═════ Supplied material

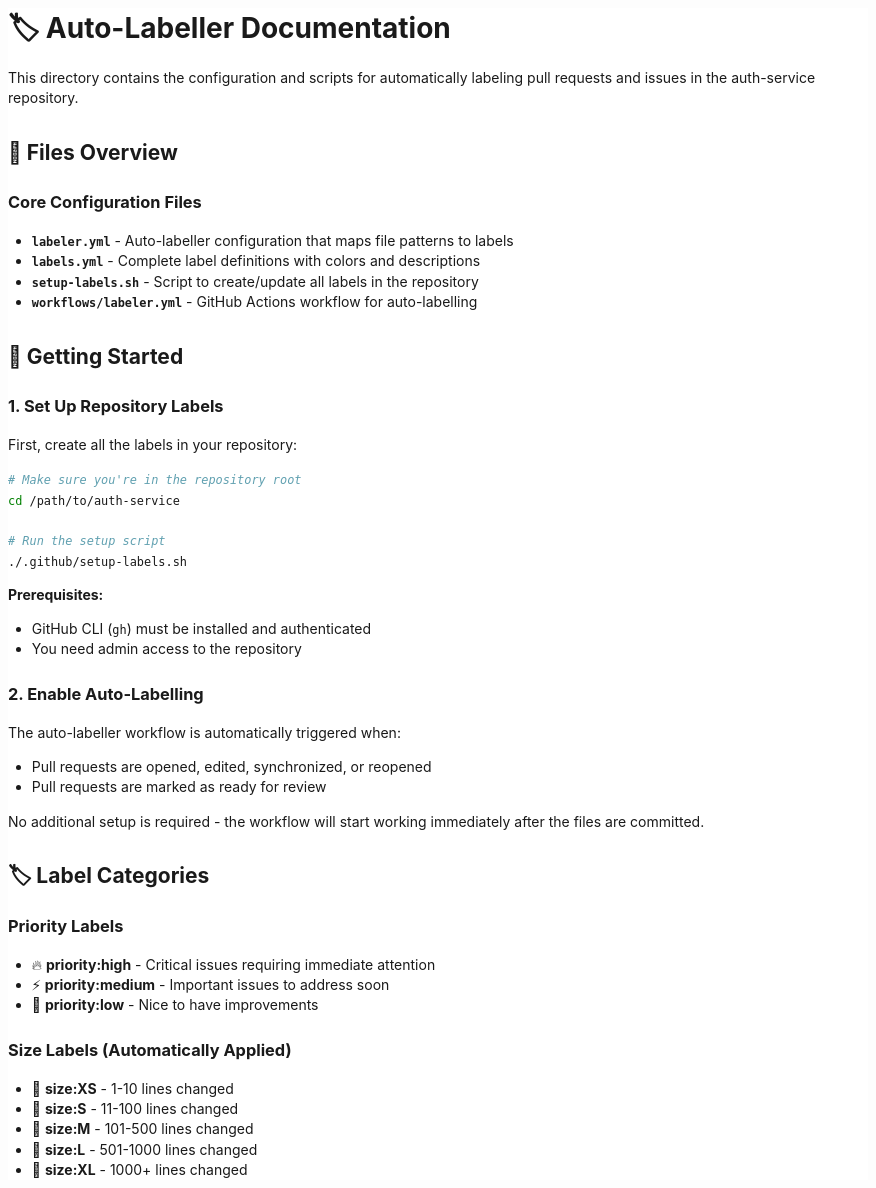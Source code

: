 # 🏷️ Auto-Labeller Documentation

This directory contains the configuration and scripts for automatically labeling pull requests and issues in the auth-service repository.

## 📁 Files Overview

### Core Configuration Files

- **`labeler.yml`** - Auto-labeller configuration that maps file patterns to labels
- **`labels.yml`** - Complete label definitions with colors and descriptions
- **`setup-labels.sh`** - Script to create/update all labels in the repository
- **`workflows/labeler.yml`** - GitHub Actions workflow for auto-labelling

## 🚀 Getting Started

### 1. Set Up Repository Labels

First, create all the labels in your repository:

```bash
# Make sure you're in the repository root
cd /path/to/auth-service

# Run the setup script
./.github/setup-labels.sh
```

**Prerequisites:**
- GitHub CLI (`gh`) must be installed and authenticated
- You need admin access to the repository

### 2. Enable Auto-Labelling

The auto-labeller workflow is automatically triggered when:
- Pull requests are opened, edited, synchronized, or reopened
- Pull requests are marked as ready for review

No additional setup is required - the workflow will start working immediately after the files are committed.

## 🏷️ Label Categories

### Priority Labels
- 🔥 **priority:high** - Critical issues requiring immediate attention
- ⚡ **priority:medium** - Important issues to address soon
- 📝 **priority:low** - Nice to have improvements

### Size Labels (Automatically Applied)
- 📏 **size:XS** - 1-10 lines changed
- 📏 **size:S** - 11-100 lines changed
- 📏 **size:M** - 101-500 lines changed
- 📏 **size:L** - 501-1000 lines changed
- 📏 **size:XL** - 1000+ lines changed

══════════

- _Task instructions_
Set down, exactly and only, the lines running from the one holding "- 📏 **size:XS** - 1-10 lines changed" through the end of the records above, both ends included.

- _Answer space_
- 📏 **size:XS** - 1-10 lines changed
- 📏 **size:S** - 11-100 lines changed
- 📏 **size:M** - 101-500 lines changed
- 📏 **size:L** - 501-1000 lines changed
- 📏 **size:XL** - 1000+ lines changed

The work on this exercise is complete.